Please copy out the entries below exactly, beginning with the line that contains "for Firefox 16" and ending with the line that contains "work more stablely.", and include nothing outside that span.

Plain-text document sources –
-=-=-

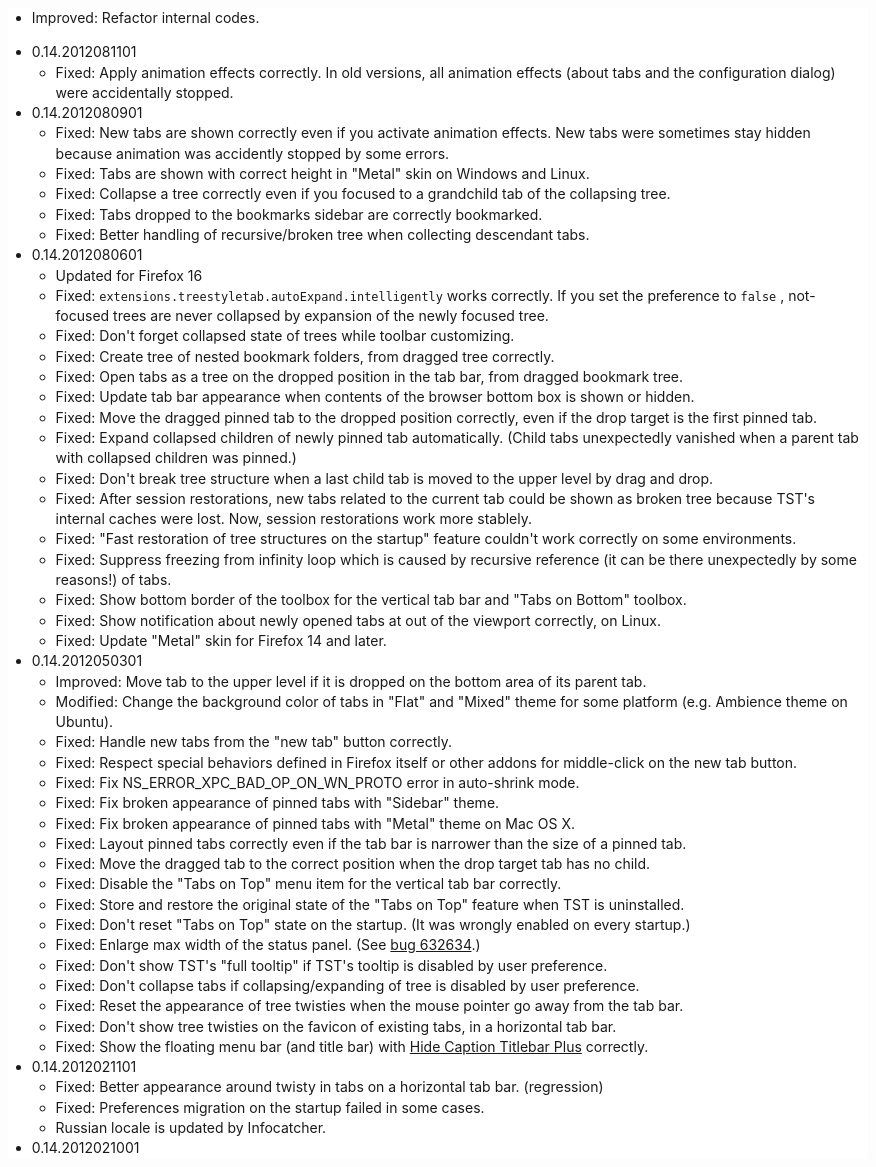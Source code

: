    * Improved: Refactor internal codes.
 - 0.14.2012081101
   * Fixed: Apply animation effects correctly. In old versions, all animation effects (about tabs and the configuration dialog) were accidentally stopped.
 - 0.14.2012080901
   * Fixed: New tabs are shown correctly even if you activate animation effects. New tabs were sometimes stay hidden because animation was accidently stopped by some errors.
   * Fixed: Tabs are shown with correct height in "Metal" skin on Windows and Linux.
   * Fixed: Collapse a tree correctly even if you focused to a grandchild tab of the collapsing tree.
   * Fixed: Tabs dropped to the bookmarks sidebar are correctly bookmarked.
   * Fixed: Better handling of recursive/broken tree when collecting descendant tabs.
 - 0.14.2012080601
   * Updated for Firefox 16
   * Fixed: `extensions.treestyletab.autoExpand.intelligently` works correctly. If you set the preference to  `false` , not-focused trees are never collapsed by expansion of the newly focused tree.
   * Fixed: Don't forget collapsed state of trees while toolbar customizing.
   * Fixed: Create tree of nested bookmark folders, from dragged tree correctly.
   * Fixed: Open tabs as a tree on the dropped position in the tab bar, from dragged bookmark tree.
   * Fixed: Update tab bar appearance when contents of the browser bottom box is shown or hidden.
   * Fixed: Move the dragged pinned tab to the dropped position correctly, even if the drop target is the first pinned tab.
   * Fixed: Expand collapsed children of newly pinned tab automatically. (Child tabs unexpectedly vanished when a parent tab with collapsed children was pinned.)
   * Fixed: Don't break tree structure when a last child tab is moved to the upper level by drag and drop.
   * Fixed: After session restorations, new tabs related to the current tab could be shown as broken tree because TST's internal caches were lost. Now, session restorations work more stablely.
   * Fixed: "Fast restoration of tree structures on the startup" feature couldn't work correctly on some environments.
   * Fixed: Suppress freezing from infinity loop which is caused by recursive reference (it can be there unexpectedly by some reasons!) of tabs.
   * Fixed: Show bottom border of the toolbox for the vertical tab bar and "Tabs on Bottom" toolbox.
   * Fixed: Show notification about newly opened tabs at out of the viewport correctly, on Linux.
   * Fixed: Update "Metal" skin for Firefox 14 and later.
 - 0.14.2012050301
   * Improved: Move tab to the upper level if it is dropped on the bottom area of its parent tab.
   * Modified: Change the background color of tabs in "Flat" and "Mixed" theme for some platform (e.g. Ambience theme on Ubuntu).
   * Fixed: Handle new tabs from the "new tab" button correctly.
   * Fixed: Respect special behaviors defined in Firefox itself or other addons for middle-click on the new tab button.
   * Fixed: Fix NS_ERROR_XPC_BAD_OP_ON_WN_PROTO error in auto-shrink mode.
   * Fixed: Fix broken appearance of pinned tabs with "Sidebar" theme.
   * Fixed: Fix broken appearance of pinned tabs with "Metal" theme on Mac OS X.
   * Fixed: Layout pinned tabs correctly even if the tab bar is narrower than the size of a pinned tab.
   * Fixed: Move the dragged tab to the correct position when the drop target tab has no child.
   * Fixed: Disable the "Tabs on Top" menu item for the vertical tab bar correctly.
   * Fixed: Store and restore the original state of the "Tabs on Top" feature when TST is uninstalled.
   * Fixed: Don't reset "Tabs on Top" state on the startup. (It was wrongly enabled on every startup.)
   * Fixed: Enlarge max width of the status panel. (See [bug 632634](https://bugzilla.mozilla.org/show_bug.cgi?id=632634).)
   * Fixed: Don't show TST's "full tooltip" if TST's tooltip is disabled by user preference.
   * Fixed: Don't collapse tabs if collapsing/expanding of tree is disabled by user preference.
   * Fixed: Reset the appearance of tree twisties when the mouse pointer go away from the tab bar.
   * Fixed: Don't show tree twisties on the favicon of existing tabs, in a horizontal tab bar.
   * Fixed: Show the floating menu bar (and title bar) with [Hide Caption Titlebar Plus](https://addons.mozilla.org/firefox/addon/hide-caption-titlebar-plus-sma/) correctly.
 - 0.14.2012021101
   * Fixed: Better appearance around twisty in tabs on a horizontal tab bar. (regression)
   * Fixed: Preferences migration on the startup failed in some cases.
   * Russian locale is updated by Infocatcher.
 - 0.14.2012021001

-=-=-

Output –
   * Updated for Firefox 16
   * Fixed: `extensions.treestyletab.autoExpand.intelligently` works correctly. If you set the preference to  `false` , not-focused trees are never collapsed by expansion of the newly focused tree.
   * Fixed: Don't forget collapsed state of trees while toolbar customizing.
   * Fixed: Create tree of nested bookmark folders, from dragged tree correctly.
   * Fixed: Open tabs as a tree on the dropped position in the tab bar, from dragged bookmark tree.
   * Fixed: Update tab bar appearance when contents of the browser bottom box is shown or hidden.
   * Fixed: Move the dragged pinned tab to the dropped position correctly, even if the drop target is the first pinned tab.
   * Fixed: Expand collapsed children of newly pinned tab automatically. (Child tabs unexpectedly vanished when a parent tab with collapsed children was pinned.)
   * Fixed: Don't break tree structure when a last child tab is moved to the upper level by drag and drop.
   * Fixed: After session restorations, new tabs related to the current tab could be shown as broken tree because TST's internal caches were lost. Now, session restorations work more stablely.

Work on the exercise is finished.